- _WHAT YOU ARE ASKED TO DO_
Give all the data again exactly.

- _RECORDS FOR THIS TASK_

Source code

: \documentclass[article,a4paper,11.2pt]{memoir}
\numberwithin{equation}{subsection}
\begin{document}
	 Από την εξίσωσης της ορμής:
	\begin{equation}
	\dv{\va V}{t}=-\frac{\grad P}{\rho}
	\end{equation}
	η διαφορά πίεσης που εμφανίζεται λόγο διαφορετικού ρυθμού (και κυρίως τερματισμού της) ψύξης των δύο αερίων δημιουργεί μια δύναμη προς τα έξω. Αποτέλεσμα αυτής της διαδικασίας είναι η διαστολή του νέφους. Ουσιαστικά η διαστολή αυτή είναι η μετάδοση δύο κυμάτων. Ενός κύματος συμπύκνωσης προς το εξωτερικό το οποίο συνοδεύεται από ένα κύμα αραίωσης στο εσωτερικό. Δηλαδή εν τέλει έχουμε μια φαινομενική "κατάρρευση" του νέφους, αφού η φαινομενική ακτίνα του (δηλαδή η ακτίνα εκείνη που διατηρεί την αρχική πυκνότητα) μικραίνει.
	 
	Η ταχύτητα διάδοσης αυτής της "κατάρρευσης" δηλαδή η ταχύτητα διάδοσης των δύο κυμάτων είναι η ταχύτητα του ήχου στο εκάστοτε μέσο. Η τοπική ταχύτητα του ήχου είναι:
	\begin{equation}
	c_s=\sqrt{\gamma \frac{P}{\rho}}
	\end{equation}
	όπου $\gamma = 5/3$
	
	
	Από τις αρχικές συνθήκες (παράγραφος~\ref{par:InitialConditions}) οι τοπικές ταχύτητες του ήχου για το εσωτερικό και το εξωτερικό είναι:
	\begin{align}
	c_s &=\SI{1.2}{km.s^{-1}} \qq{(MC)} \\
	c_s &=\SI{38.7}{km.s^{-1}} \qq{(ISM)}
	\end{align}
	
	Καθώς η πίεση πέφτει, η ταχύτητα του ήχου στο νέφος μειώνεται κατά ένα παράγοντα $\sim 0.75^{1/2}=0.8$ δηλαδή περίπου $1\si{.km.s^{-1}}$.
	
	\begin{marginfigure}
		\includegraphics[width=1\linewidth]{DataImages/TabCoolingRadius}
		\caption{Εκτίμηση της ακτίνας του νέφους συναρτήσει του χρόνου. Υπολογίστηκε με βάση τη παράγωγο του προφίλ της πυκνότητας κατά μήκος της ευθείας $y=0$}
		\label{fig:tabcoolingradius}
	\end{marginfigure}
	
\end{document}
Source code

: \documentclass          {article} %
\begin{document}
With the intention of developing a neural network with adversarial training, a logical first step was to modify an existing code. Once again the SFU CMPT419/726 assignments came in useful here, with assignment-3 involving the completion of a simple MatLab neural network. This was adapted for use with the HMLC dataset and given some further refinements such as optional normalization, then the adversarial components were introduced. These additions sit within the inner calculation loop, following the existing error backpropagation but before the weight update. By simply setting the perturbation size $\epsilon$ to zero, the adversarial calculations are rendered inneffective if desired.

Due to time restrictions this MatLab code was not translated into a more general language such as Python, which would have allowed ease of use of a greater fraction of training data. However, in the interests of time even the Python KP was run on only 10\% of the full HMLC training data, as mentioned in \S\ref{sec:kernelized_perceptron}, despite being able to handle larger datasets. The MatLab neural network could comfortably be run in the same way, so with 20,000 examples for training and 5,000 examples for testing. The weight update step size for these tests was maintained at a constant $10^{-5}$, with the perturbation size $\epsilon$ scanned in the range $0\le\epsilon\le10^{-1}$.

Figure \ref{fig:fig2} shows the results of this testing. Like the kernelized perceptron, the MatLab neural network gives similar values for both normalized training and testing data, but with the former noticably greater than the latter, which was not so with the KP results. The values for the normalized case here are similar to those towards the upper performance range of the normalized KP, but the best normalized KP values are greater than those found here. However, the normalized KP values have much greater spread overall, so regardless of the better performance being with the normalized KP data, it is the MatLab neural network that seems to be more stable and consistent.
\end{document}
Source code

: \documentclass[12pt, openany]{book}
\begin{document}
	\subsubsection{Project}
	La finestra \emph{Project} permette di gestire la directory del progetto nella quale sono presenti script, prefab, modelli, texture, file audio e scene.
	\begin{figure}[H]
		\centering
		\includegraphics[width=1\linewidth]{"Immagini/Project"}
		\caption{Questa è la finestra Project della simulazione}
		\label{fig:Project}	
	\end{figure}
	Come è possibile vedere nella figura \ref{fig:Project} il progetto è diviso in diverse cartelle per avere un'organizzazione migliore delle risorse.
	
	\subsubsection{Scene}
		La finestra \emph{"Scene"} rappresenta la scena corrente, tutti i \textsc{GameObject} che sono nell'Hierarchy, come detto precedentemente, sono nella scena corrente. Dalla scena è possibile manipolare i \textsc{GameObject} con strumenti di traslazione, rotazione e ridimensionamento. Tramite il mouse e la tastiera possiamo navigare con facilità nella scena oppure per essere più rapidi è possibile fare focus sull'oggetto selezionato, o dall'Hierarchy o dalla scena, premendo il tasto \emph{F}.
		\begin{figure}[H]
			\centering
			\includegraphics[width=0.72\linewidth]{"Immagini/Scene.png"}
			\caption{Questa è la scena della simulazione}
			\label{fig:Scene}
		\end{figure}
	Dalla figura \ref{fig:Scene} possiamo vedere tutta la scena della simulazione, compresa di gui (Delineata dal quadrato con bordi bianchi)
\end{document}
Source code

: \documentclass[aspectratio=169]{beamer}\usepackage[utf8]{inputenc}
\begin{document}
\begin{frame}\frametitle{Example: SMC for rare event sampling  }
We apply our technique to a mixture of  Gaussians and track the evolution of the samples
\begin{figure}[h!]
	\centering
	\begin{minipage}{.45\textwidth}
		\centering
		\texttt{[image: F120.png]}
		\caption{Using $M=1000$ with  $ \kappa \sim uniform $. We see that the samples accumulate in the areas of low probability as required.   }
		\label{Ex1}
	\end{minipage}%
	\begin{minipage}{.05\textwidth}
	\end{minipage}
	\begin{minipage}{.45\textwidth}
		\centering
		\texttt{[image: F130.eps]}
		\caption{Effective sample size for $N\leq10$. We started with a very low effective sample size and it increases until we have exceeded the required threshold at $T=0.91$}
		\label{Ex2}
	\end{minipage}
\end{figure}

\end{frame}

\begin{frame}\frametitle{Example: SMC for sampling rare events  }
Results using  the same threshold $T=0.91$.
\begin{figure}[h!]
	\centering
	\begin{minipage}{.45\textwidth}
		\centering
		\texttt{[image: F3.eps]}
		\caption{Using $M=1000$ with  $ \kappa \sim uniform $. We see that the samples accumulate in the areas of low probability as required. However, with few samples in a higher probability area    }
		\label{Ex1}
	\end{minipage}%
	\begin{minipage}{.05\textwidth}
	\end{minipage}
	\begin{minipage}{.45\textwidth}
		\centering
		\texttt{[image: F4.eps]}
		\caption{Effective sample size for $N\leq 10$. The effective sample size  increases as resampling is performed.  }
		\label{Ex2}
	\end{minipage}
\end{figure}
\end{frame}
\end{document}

- _TASK RESPONSE_
Source code

: \documentclass[article,a4paper,11.2pt]{memoir}
\numberwithin{equation}{subsection}
\begin{document}
	 Από την εξίσωσης της ορμής:
	\begin{equation}
	\dv{\va V}{t}=-\frac{\grad P}{\rho}
	\end{equation}
	η διαφορά πίεσης που εμφανίζεται λόγο διαφορετικού ρυθμού (και κυρίως τερματισμού της) ψύξης των δύο αερίων δημιουργεί μια δύναμη προς τα έξω. Αποτέλεσμα αυτής της διαδικασίας είναι η διαστολή του νέφους. Ουσιαστικά η διαστολή αυτή είναι η μετάδοση δύο κυμάτων. Ενός κύματος συμπύκνωσης προς το εξωτερικό το οποίο συνοδεύεται από ένα κύμα αραίωσης στο εσωτερικό. Δηλαδή εν τέλει έχουμε μια φαινομενική "κατάρρευση" του νέφους, αφού η φαινομενική ακτίνα του (δηλαδή η ακτίνα εκείνη που διατηρεί την αρχική πυκνότητα) μικραίνει.
	 
	Η ταχύτητα διάδοσης αυτής της "κατάρρευσης" δηλαδή η ταχύτητα διάδοσης των δύο κυμάτων είναι η ταχύτητα του ήχου στο εκάστοτε μέσο. Η τοπική ταχύτητα του ήχου είναι:
	\begin{equation}
	c_s=\sqrt{\gamma \frac{P}{\rho}}
	\end{equation}
	όπου $\gamma = 5/3$
	
	
	Από τις αρχικές συνθήκες (παράγραφος~\ref{par:InitialConditions}) οι τοπικές ταχύτητες του ήχου για το εσωτερικό και το εξωτερικό είναι:
	\begin{align}
	c_s &=\SI{1.2}{km.s^{-1}} \qq{(MC)} \\
	c_s &=\SI{38.7}{km.s^{-1}} \qq{(ISM)}
	\end{align}
	
	Καθώς η πίεση πέφτει, η ταχύτητα του ήχου στο νέφος μειώνεται κατά ένα παράγοντα $\sim 0.75^{1/2}=0.8$ δηλαδή περίπου $1\si{.km.s^{-1}}$.
	
	\begin{marginfigure}
		\includegraphics[width=1\linewidth]{DataImages/TabCoolingRadius}
		\caption{Εκτίμηση της ακτίνας του νέφους συναρτήσει του χρόνου. Υπολογίστηκε με βάση τη παράγωγο του προφίλ της πυκνότητας κατά μήκος της ευθείας $y=0$}
		\label{fig:tabcoolingradius}
	\end{marginfigure}
	
\end{document}
Source code

: \documentclass          {article} %
\begin{document}
With the intention of developing a neural network with adversarial training, a logical first step was to modify an existing code. Once again the SFU CMPT419/726 assignments came in useful here, with assignment-3 involving the completion of a simple MatLab neural network. This was adapted for use with the HMLC dataset and given some further refinements such as optional normalization, then the adversarial components were introduced. These additions sit within the inner calculation loop, following the existing error backpropagation but before the weight update. By simply setting the perturbation size $\epsilon$ to zero, the adversarial calculations are rendered inneffective if desired.

Due to time restrictions this MatLab code was not translated into a more general language such as Python, which would have allowed ease of use of a greater fraction of training data. However, in the interests of time even the Python KP was run on only 10\% of the full HMLC training data, as mentioned in \S\ref{sec:kernelized_perceptron}, despite being able to handle larger datasets. The MatLab neural network could comfortably be run in the same way, so with 20,000 examples for training and 5,000 examples for testing. The weight update step size for these tests was maintained at a constant $10^{-5}$, with the perturbation size $\epsilon$ scanned in the range $0\le\epsilon\le10^{-1}$.

Figure \ref{fig:fig2} shows the results of this testing. Like the kernelized perceptron, the MatLab neural network gives similar values for both normalized training and testing data, but with the former noticably greater than the latter, which was not so with the KP results. The values for the normalized case here are similar to those towards the upper performance range of the normalized KP, but the best normalized KP values are greater than those found here. However, the normalized KP values have much greater spread overall, so regardless of the better performance being with the normalized KP data, it is the MatLab neural network that seems to be more stable and consistent.
\end{document}
Source code

: \documentclass[12pt, openany]{book}
\begin{document}
	\subsubsection{Project}
	La finestra \emph{Project} permette di gestire la directory del progetto nella quale sono presenti script, prefab, modelli, texture, file audio e scene.
	\begin{figure}[H]
		\centering
		\includegraphics[width=1\linewidth]{"Immagini/Project"}
		\caption{Questa è la finestra Project della simulazione}
		\label{fig:Project}	
	\end{figure}
	Come è possibile vedere nella figura \ref{fig:Project} il progetto è diviso in diverse cartelle per avere un'organizzazione migliore delle risorse.
	
	\subsubsection{Scene}
		La finestra \emph{"Scene"} rappresenta la scena corrente, tutti i \textsc{GameObject} che sono nell'Hierarchy, come detto precedentemente, sono nella scena corrente. Dalla scena è possibile manipolare i \textsc{GameObject} con strumenti di traslazione, rotazione e ridimensionamento. Tramite il mouse e la tastiera possiamo navigare con facilità nella scena oppure per essere più rapidi è possibile fare focus sull'oggetto selezionato, o dall'Hierarchy o dalla scena, premendo il tasto \emph{F}.
		\begin{figure}[H]
			\centering
			\includegraphics[width=0.72\linewidth]{"Immagini/Scene.png"}
			\caption{Questa è la scena della simulazione}
			\label{fig:Scene}
		\end{figure}
	Dalla figura \ref{fig:Scene} possiamo vedere tutta la scena della simulazione, compresa di gui (Delineata dal quadrato con bordi bianchi)
\end{document}
Source code

: \documentclass[aspectratio=169]{beamer}\usepackage[utf8]{inputenc}
\begin{document}
\begin{frame}\frametitle{Example: SMC for rare event sampling  }
We apply our technique to a mixture of  Gaussians and track the evolution of the samples
\begin{figure}[h!]
	\centering
	\begin{minipage}{.45\textwidth}
		\centering
		\texttt{[image: F120.png]}
		\caption{Using $M=1000$ with  $ \kappa \sim uniform $. We see that the samples accumulate in the areas of low probability as required.   }
		\label{Ex1}
	\end{minipage}%
	\begin{minipage}{.05\textwidth}
	\end{minipage}
	\begin{minipage}{.45\textwidth}
		\centering
		\texttt{[image: F130.eps]}
		\caption{Effective sample size for $N\leq10$. We started with a very low effective sample size and it increases until we have exceeded the required threshold at $T=0.91$}
		\label{Ex2}
	\end{minipage}
\end{figure}

\end{frame}

\begin{frame}\frametitle{Example: SMC for sampling rare events  }
Results using  the same threshold $T=0.91$.
\begin{figure}[h!]
	\centering
	\begin{minipage}{.45\textwidth}
		\centering
		\texttt{[image: F3.eps]}
		\caption{Using $M=1000$ with  $ \kappa \sim uniform $. We see that the samples accumulate in the areas of low probability as required. However, with few samples in a higher probability area    }
		\label{Ex1}
	\end{minipage}%
	\begin{minipage}{.05\textwidth}
	\end{minipage}
	\begin{minipage}{.45\textwidth}
		\centering
		\texttt{[image: F4.eps]}
		\caption{Effective sample size for $N\leq 10$. The effective sample size  increases as resampling is performed.  }
		\label{Ex2}
	\end{minipage}
\end{figure}
\end{frame}
\end{document}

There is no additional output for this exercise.